[Stored data]

'''

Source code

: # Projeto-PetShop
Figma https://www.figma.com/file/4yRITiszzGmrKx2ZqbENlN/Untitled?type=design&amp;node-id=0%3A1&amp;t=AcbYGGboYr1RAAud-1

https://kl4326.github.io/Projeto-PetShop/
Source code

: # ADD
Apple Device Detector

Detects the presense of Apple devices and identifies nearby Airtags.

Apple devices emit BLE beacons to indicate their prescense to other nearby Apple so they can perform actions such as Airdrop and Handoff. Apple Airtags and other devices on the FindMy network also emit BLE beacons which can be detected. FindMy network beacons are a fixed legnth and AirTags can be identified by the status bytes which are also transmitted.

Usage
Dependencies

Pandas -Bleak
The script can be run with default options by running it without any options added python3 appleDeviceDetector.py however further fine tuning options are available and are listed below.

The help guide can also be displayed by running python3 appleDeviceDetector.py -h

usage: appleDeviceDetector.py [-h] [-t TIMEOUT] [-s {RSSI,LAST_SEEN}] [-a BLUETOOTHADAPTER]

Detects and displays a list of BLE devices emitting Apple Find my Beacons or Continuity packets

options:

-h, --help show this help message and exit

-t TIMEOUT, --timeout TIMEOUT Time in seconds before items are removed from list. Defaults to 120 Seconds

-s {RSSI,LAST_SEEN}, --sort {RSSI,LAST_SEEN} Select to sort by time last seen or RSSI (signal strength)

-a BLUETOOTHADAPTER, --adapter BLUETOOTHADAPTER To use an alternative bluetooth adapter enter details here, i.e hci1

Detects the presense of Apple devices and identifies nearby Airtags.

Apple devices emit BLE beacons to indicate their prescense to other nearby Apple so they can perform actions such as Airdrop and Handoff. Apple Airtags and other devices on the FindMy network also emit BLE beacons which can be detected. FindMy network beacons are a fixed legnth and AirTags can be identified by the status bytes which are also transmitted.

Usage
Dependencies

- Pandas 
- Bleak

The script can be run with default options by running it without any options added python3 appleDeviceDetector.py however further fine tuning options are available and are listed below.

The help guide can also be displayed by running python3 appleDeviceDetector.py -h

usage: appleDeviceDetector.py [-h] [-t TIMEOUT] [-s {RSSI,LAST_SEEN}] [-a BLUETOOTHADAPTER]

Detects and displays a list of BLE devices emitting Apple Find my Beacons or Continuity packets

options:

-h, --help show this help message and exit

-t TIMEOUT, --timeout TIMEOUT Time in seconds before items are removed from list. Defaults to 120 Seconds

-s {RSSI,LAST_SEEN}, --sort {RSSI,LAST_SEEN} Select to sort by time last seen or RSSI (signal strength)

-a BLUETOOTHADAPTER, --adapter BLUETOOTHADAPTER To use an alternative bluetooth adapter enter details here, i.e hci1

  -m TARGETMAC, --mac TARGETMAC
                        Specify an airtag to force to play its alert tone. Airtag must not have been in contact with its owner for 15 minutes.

'''

Write out each entry above exactly as it is written.

## EXERCISE RESPONSE
Source code

: # Projeto-PetShop
Figma https://www.figma.com/file/4yRITiszzGmrKx2ZqbENlN/Untitled?type=design&amp;node-id=0%3A1&amp;t=AcbYGGboYr1RAAud-1

https://kl4326.github.io/Projeto-PetShop/
Source code

: # ADD
Apple Device Detector

Detects the presense of Apple devices and identifies nearby Airtags.

Apple devices emit BLE beacons to indicate their prescense to other nearby Apple so they can perform actions such as Airdrop and Handoff. Apple Airtags and other devices on the FindMy network also emit BLE beacons which can be detected. FindMy network beacons are a fixed legnth and AirTags can be identified by the status bytes which are also transmitted.

Usage
Dependencies

Pandas -Bleak
The script can be run with default options by running it without any options added python3 appleDeviceDetector.py however further fine tuning options are available and are listed below.

The help guide can also be displayed by running python3 appleDeviceDetector.py -h

usage: appleDeviceDetector.py [-h] [-t TIMEOUT] [-s {RSSI,LAST_SEEN}] [-a BLUETOOTHADAPTER]

Detects and displays a list of BLE devices emitting Apple Find my Beacons or Continuity packets

options:

-h, --help show this help message and exit

-t TIMEOUT, --timeout TIMEOUT Time in seconds before items are removed from list. Defaults to 120 Seconds

-s {RSSI,LAST_SEEN}, --sort {RSSI,LAST_SEEN} Select to sort by time last seen or RSSI (signal strength)

-a BLUETOOTHADAPTER, --adapter BLUETOOTHADAPTER To use an alternative bluetooth adapter enter details here, i.e hci1

Detects the presense of Apple devices and identifies nearby Airtags.

Apple devices emit BLE beacons to indicate their prescense to other nearby Apple so they can perform actions such as Airdrop and Handoff. Apple Airtags and other devices on the FindMy network also emit BLE beacons which can be detected. FindMy network beacons are a fixed legnth and AirTags can be identified by the status bytes which are also transmitted.

Usage
Dependencies

- Pandas 
- Bleak

The script can be run with default options by running it without any options added python3 appleDeviceDetector.py however further fine tuning options are available and are listed below.

The help guide can also be displayed by running python3 appleDeviceDetector.py -h

usage: appleDeviceDetector.py [-h] [-t TIMEOUT] [-s {RSSI,LAST_SEEN}] [-a BLUETOOTHADAPTER]

Detects and displays a list of BLE devices emitting Apple Find my Beacons or Continuity packets

options:

-h, --help show this help message and exit

-t TIMEOUT, --timeout TIMEOUT Time in seconds before items are removed from list. Defaults to 120 Seconds

-s {RSSI,LAST_SEEN}, --sort {RSSI,LAST_SEEN} Select to sort by time last seen or RSSI (signal strength)

-a BLUETOOTHADAPTER, --adapter BLUETOOTHADAPTER To use an alternative bluetooth adapter enter details here, i.e hci1

  -m TARGETMAC, --mac TARGETMAC
                        Specify an airtag to force to play its alert tone. Airtag must not have been in contact with its owner for 15 minutes.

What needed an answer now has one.